#### SOURCE MATERIAL
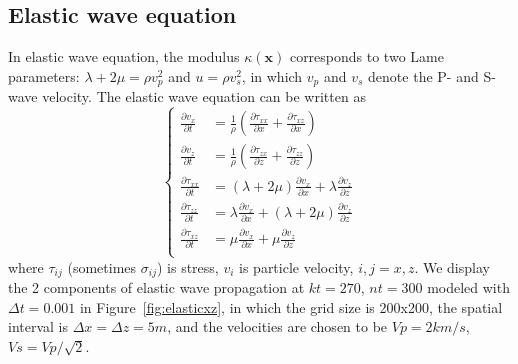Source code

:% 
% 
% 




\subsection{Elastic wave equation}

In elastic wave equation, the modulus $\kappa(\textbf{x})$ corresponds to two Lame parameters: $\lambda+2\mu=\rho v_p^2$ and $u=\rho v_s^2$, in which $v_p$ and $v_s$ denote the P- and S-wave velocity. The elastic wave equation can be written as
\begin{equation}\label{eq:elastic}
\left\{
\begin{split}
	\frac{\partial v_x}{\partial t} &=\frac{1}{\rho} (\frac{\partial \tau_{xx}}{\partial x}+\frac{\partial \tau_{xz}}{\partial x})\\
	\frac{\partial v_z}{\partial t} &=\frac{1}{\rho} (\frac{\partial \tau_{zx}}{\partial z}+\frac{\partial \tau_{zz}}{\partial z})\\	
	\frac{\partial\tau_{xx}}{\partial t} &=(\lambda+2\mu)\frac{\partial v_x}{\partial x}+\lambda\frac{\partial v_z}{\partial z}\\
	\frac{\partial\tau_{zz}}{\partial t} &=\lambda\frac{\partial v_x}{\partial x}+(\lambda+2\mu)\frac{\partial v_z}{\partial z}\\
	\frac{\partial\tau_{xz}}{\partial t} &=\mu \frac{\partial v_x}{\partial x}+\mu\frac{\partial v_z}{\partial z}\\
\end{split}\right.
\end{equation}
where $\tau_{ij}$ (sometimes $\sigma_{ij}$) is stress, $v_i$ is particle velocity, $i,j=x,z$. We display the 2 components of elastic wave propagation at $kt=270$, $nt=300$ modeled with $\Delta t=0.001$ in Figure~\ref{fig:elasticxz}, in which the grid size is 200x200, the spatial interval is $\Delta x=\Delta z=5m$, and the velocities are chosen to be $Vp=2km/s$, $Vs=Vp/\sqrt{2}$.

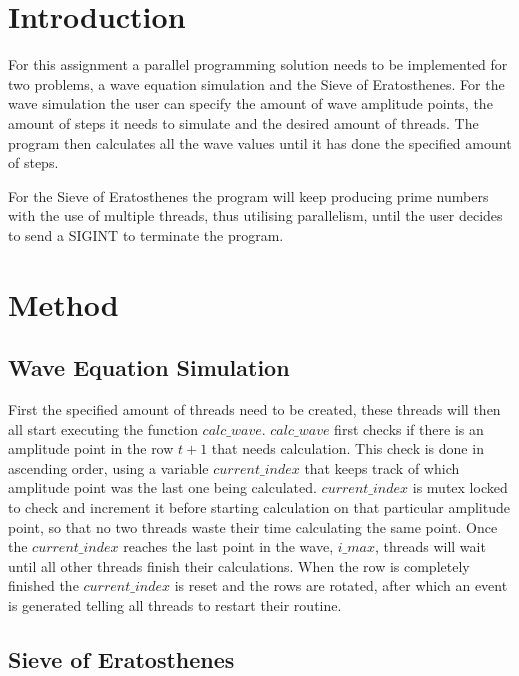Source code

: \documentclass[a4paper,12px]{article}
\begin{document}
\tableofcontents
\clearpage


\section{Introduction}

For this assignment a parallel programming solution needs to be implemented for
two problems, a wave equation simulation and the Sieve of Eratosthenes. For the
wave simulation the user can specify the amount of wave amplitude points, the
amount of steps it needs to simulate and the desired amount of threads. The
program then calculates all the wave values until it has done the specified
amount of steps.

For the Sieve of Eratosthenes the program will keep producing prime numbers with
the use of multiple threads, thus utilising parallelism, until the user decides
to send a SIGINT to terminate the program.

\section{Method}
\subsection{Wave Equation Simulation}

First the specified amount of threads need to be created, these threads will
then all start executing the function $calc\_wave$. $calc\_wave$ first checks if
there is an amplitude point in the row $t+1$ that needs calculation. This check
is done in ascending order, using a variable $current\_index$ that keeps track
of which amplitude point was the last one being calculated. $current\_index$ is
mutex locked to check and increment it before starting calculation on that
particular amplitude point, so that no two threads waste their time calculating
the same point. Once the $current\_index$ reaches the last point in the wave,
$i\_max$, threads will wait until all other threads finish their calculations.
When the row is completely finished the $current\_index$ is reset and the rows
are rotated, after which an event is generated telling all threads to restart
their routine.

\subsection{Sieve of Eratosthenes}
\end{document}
########
WHAT YOU NEED TO DO:
The aim is an exact repeat of the entire listing, stripped of pictures.

EXERCISE RESULT:
Source code

:% 
% 
% 




\subsection{Elastic wave equation}

In elastic wave equation, the modulus $\kappa(\textbf{x})$ corresponds to two Lame parameters: $\lambda+2\mu=\rho v_p^2$ and $u=\rho v_s^2$, in which $v_p$ and $v_s$ denote the P- and S-wave velocity. The elastic wave equation can be written as
\begin{equation}\label{eq:elastic}
\left\{
\begin{split}
	\frac{\partial v_x}{\partial t} &=\frac{1}{\rho} (\frac{\partial \tau_{xx}}{\partial x}+\frac{\partial \tau_{xz}}{\partial x})\\
	\frac{\partial v_z}{\partial t} &=\frac{1}{\rho} (\frac{\partial \tau_{zx}}{\partial z}+\frac{\partial \tau_{zz}}{\partial z})\\	
	\frac{\partial\tau_{xx}}{\partial t} &=(\lambda+2\mu)\frac{\partial v_x}{\partial x}+\lambda\frac{\partial v_z}{\partial z}\\
	\frac{\partial\tau_{zz}}{\partial t} &=\lambda\frac{\partial v_x}{\partial x}+(\lambda+2\mu)\frac{\partial v_z}{\partial z}\\
	\frac{\partial\tau_{xz}}{\partial t} &=\mu \frac{\partial v_x}{\partial x}+\mu\frac{\partial v_z}{\partial z}\\
\end{split}\right.
\end{equation}
where $\tau_{ij}$ (sometimes $\sigma_{ij}$) is stress, $v_i$ is particle velocity, $i,j=x,z$. We display the 2 components of elastic wave propagation at $kt=270$, $nt=300$ modeled with $\Delta t=0.001$ in Figure~\ref{fig:elasticxz}, in which the grid size is 200x200, the spatial interval is $\Delta x=\Delta z=5m$, and the velocities are chosen to be $Vp=2km/s$, $Vs=Vp/\sqrt{2}$.

Source code

: \documentclass[a4paper,12px]{article}
\begin{document}
\tableofcontents
\clearpage


\section{Introduction}

For this assignment a parallel programming solution needs to be implemented for
two problems, a wave equation simulation and the Sieve of Eratosthenes. For the
wave simulation the user can specify the amount of wave amplitude points, the
amount of steps it needs to simulate and the desired amount of threads. The
program then calculates all the wave values until it has done the specified
amount of steps.

For the Sieve of Eratosthenes the program will keep producing prime numbers with
the use of multiple threads, thus utilising parallelism, until the user decides
to send a SIGINT to terminate the program.

\section{Method}
\subsection{Wave Equation Simulation}

First the specified amount of threads need to be created, these threads will
then all start executing the function $calc\_wave$. $calc\_wave$ first checks if
there is an amplitude point in the row $t+1$ that needs calculation. This check
is done in ascending order, using a variable $current\_index$ that keeps track
of which amplitude point was the last one being calculated. $current\_index$ is
mutex locked to check and increment it before starting calculation on that
particular amplitude point, so that no two threads waste their time calculating
the same point. Once the $current\_index$ reaches the last point in the wave,
$i\_max$, threads will wait until all other threads finish their calculations.
When the row is completely finished the $current\_index$ is reset and the rows
are rotated, after which an event is generated telling all threads to restart
their routine.

\subsection{Sieve of Eratosthenes}
\end{document}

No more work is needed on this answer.